• Samuel Francois @ Rod Barton Gallery, London

    Date posted: March 18, 2013 Author: mauri

    Samuel Francois, The Joy of Man, Courtesy of Rod Barton Gallery.

    By Vanessa Saraceno

    Aiming to explain a “certain idea of eroticism”, French artist Samuel Francois presents a new series of works, collectively titled The Joy of Man, as the exhibition at Rod Barton Gallery, London. It is his first solo show in the UK. Inspired by childhood memories of images and sensations, the project manipulates the artist’s own memories of his father’s garage with the stereotypical imageries of a car repair shop.

    Personal histories have been embedded in these works, such as the oversized lighters and the crumpled foils surrounding them. These lighters are printed with images of porn models striking various sensual poses. Images of desire and seduction accompany the melancholy in this walk through the grotesque images of bygone imageries. A closer reading of the works suggests that maybe even his own memories have been turned into popular or stereotypical representations.

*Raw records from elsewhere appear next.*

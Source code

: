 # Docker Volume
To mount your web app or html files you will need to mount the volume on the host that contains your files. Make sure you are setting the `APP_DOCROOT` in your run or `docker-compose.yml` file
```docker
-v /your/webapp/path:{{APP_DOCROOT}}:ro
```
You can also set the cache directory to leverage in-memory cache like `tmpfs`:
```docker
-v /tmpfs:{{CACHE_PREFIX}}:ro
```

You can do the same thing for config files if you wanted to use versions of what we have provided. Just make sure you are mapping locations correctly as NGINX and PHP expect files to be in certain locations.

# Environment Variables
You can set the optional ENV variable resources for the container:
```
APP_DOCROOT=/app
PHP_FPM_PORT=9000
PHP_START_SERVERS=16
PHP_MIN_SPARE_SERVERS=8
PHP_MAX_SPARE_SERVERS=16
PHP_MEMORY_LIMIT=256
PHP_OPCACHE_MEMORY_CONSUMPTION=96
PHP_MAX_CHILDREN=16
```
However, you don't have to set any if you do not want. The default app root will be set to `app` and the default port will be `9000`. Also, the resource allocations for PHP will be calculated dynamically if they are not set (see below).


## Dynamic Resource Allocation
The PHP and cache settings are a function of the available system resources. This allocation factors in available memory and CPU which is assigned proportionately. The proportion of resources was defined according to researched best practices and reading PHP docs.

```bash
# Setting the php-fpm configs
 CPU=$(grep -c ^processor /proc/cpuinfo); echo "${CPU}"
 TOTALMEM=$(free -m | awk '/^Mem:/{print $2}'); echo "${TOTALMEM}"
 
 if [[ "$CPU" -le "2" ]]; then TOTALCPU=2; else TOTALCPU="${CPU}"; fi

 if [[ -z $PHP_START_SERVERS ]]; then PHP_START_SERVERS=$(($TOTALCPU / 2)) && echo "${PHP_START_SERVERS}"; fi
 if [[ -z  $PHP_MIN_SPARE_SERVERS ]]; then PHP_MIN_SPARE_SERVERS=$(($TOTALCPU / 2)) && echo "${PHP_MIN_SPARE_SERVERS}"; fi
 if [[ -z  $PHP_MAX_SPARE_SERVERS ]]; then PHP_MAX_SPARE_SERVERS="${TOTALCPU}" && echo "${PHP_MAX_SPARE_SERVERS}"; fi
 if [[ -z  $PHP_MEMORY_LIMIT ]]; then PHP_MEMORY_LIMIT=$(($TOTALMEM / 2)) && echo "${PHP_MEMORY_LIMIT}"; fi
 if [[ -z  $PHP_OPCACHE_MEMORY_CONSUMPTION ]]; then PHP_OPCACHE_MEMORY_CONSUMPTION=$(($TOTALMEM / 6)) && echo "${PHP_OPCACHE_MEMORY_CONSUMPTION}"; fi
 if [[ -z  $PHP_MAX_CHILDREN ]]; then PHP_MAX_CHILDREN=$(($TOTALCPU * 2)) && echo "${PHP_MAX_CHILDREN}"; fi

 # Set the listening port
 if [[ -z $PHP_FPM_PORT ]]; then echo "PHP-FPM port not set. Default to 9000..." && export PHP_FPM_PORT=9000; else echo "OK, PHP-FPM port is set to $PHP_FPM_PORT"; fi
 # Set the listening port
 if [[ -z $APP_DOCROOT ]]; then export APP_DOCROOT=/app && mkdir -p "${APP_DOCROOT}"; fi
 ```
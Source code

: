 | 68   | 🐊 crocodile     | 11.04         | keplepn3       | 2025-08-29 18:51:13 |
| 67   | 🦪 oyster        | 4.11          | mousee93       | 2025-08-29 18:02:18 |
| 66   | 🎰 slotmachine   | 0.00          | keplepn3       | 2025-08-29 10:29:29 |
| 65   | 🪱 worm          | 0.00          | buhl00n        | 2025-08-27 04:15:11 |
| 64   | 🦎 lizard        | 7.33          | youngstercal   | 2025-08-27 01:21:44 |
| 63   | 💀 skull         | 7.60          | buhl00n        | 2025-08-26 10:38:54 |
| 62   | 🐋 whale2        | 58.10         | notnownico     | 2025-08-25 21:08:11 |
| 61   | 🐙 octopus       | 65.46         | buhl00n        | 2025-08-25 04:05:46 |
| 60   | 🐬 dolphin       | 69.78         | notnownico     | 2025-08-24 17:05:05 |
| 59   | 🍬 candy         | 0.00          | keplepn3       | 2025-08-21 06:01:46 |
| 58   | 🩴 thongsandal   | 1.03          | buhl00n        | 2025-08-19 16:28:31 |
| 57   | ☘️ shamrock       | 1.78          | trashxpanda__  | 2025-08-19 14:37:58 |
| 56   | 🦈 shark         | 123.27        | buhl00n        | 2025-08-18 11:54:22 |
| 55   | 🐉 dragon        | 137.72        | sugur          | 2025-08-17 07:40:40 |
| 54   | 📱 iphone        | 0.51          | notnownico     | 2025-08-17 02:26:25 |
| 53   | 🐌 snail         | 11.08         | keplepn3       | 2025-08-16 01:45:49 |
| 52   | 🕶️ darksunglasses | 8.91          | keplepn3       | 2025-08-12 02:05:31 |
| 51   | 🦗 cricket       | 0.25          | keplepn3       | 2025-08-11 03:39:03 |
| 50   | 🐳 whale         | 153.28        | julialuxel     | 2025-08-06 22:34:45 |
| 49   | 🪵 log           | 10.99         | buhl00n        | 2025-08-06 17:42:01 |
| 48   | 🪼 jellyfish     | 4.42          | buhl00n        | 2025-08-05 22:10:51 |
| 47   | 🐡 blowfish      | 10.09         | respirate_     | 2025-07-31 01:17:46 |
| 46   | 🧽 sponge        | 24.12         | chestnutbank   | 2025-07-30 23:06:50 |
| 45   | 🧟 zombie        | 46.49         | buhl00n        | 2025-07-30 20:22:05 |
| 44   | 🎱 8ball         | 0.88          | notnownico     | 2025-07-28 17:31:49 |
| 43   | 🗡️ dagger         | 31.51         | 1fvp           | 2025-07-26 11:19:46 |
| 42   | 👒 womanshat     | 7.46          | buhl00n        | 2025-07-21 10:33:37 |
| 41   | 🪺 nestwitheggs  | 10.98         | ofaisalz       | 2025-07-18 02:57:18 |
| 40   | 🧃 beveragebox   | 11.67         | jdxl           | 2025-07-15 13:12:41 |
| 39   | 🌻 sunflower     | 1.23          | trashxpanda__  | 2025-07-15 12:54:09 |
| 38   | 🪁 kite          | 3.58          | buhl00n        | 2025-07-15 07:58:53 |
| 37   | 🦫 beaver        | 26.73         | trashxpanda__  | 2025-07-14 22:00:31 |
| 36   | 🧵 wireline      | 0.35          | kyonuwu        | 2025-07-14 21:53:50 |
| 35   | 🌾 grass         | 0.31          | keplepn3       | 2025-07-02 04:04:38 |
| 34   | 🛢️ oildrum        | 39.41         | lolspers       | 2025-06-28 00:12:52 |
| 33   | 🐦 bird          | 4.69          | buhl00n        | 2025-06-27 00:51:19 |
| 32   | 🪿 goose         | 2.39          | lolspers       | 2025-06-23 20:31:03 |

    Accidental outcomes are employed by the artist to manipulate the way people typically see things and to stimulate multiple readings at once. Mixing different and unusual objects, Samuel Francois examines the purposeful nature of what remains – loose ends that persist, although the subject is gone. A glossy gold is employed here to query any decorative attempt to create images of seduction, like the survival blankets that are usually used by runners after a marathon to regulate the body’s heat.

    Samuel Francois answered a few questions I had about his project at Rod Barton Gallery in London. He shared how it started and developed, and to what extent his activity as a publisher influenced his artistic projects.

    Vanessa Saraceno: How did you start this project and why?
    Samuel Francois: I think the day I found the lighters. The size of the lighters is really big and it was impossible not see to them in the shop. I bought them, and I tidied them up in a box at the studio. One day Justin Morin invited me to participate to an exhibition for which we had to propose a work in connection with Bobbi Woods’ piece which appropriated a poster of Emanuelle, a French erotic movie. The subtitle of this movie is The Joy of Woman. On that occasion, I created the first piece of this project.

    VS: In The Joy of Man you examine the possibilities to provoke multiple readings by connecting objects and connected imageries in spontaneous and unexpected ways. Can you tell me more about the stereotypical representation you use in your work?

    SF: I always proceeded in a spontaneous way, confronting objects of diverse universes. Mostly, I buy things and then find their peer/complement in the studio. The works change when I install them. Also, the images I use don’t tell the same thing to every person. What seems to be a joke to me, maybe it’s perceived by other people like a misogynous work, and I’m not yet aware of that. For me, The Joy of Man tells more about the discovery of eroticism for a child rather than sex. Posters and calendars seen in my father’s garage were the first pictures of a naked woman I saw in my life. They were not vulgar. These are the kind of images that make both men and women smile as they see them. I make things and then everyone is free to make his own interpretation.

    VS: In your work you use a variety of media, mixing discarded materials with post-industrial elements and memories from your childhood. It seems you want to draw attention to the way society values objects and provoke awareness about this process. What is your view of the relationship we have with our environment today?
    SF: I have the romantic vision of a painter. I dreamed to be a painter and did a lot of paintings in my studio. I never limited myself to a medium, always using the one that seemed the best for my comment/work/idea. During a residency at Cripta 747 in Torino, Italy, I produced a white neon with the text “No Image Yet” because I didn’t manage to decide from what to begin, and why to choose one voice/way more than another. For La Nuit Blanche in Paris, I showed this piece for the second time, but bigger, around 8m in length. The public was lost because they waited for something but there was nothing, just the text. There was a feeling of frustration, but at the same time the public had taken its time to settle in one moment. People remained there to have a drink of wine, to speak, to criticize…it was a break in the nightly race of contemporary art. I tell you this because sometimes I wonder why I do art, and what is useful in order to produce a new piece. Maybe this is one of the reasons why I use the objects of my environment.

    VS: You work as artist, curator and publisher at Blank Edition. To what extent these varied experiences influence your artistic production?
    SF: I need to make these things incorporated to my practice. I buy many books, catalogs, and old books. I also collect artists’ books and three years ago I thought that I could accompany artists and help them by making a publication. Most of them are friends or people whose work I like. When I organize an exhibition it’s the same. I make an exhibition with pieces that I would have liked to make. I choose pieces that have a link with my working themes and use them to serve my comment. I dreamed to paint like Jean-Baptiste Bernadet or to have a simple relationship with the city like Olivier Kosta-Théfaine, so using their work is a certain way of making an exhibition that I would have liked to make alone.